══ Source data ══
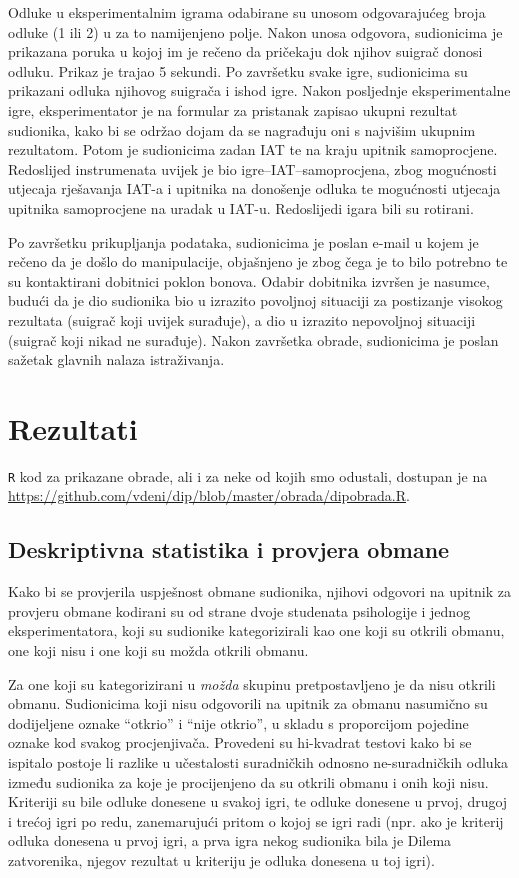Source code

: \documentclass[a4paper, 12pt]{report}
\begin{document}
Odluke u eksperimentalnim igrama odabirane su unosom odgovarajućeg broja odluke
(1 ili 2) u za to namijenjeno polje. Nakon unosa odgovora, sudionicima je
prikazana poruka u kojoj im je rečeno da pričekaju dok njihov suigrač donosi
odluku. Prikaz je trajao 5 sekundi. Po završetku svake igre, sudionicima su
prikazani odluka njihovog suigrača i ishod igre. 
Nakon posljednje eksperimentalne igre, eksperimentator je  na formular za pristanak zapisao
ukupni rezultat sudionika, kako bi se održao dojam da se
nagrađuju oni s najvišim ukupnim rezultatom. Potom je sudionicima zadan IAT
te na kraju upitnik samoprocjene.
Redoslijed instrumenata uvijek je bio igre--IAT--samoprocjena, zbog mogućnosti
utjecaja rješavanja IAT-a i upitnika na donošenje odluka te mogućnosti utjecaja
upitnika samoprocjene na uradak u IAT-u. Redoslijedi
igara bili su rotirani.

Po završetku prikupljanja podataka, sudionicima je poslan e-mail u kojem je
rečeno da je došlo do manipulacije, objašnjeno je zbog čega je to bilo
potrebno  te su kontaktirani dobitnici poklon
bonova. Odabir dobitnika izvršen je nasumce, budući da je dio sudionika bio u izrazito
povoljnoj situaciji za postizanje visokog rezultata (suigrač koji uvijek
surađuje), a dio u izrazito nepovoljnoj situaciji (suigrač koji nikad ne
surađuje). Nakon završetka obrade, sudionicima je poslan sažetak glavnih nalaza
istraživanja.

\section{Rezultati}

\texttt{R} kod za prikazane obrade, ali i za neke od kojih smo odustali,
dostupan je na \url{https://github.com/vdeni/dip/blob/master/obrada/dipobrada.R}.

\subsection{Deskriptivna statistika i provjera obmane} 

Kako bi se provjerila uspješnost obmane sudionika, njihovi odgovori na upitnik
za provjeru obmane kodirani su od strane dvoje studenata psihologije i jednog
eksperimentatora, koji su
sudionike kategorizirali kao one koji su otkrili obmanu, one koji nisu i one
koji su možda otkrili obmanu.

Za one koji su kategorizirani u \emph{možda} skupinu pretpostavljeno je da nisu
otkrili obmanu. Sudionicima koji nisu odgovorili na upitnik za obmanu
nasumično su dodijeljene oznake \enquote{otkrio} i \enquote{nije otkrio},
u skladu s proporcijom pojedine oznake kod svakog procjenjivača.
Provedeni su hi-kvadrat testovi kako bi se ispitalo postoje li
razlike u učestalosti suradničkih odnosno ne-suradničkih odluka između sudionika
za koje je procijenjeno da su otkrili obmanu i onih koji nisu. 
Kriteriji su bile odluke donesene u svakoj igri, te odluke
donesene u prvoj, drugoj i trećoj igri po redu, zanemarujući pritom o kojoj se
igri radi (npr. ako je kriterij odluka donesena u prvoj igri, a prva igra nekog
sudionika bila je Dilema zatvorenika, njegov rezultat u kriteriju je odluka
donesena u toj igri).
\end{document}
═══
** Problem statement **
Across the material above, count each line with the string "prvoj" and state the number alone.

** Solution **
2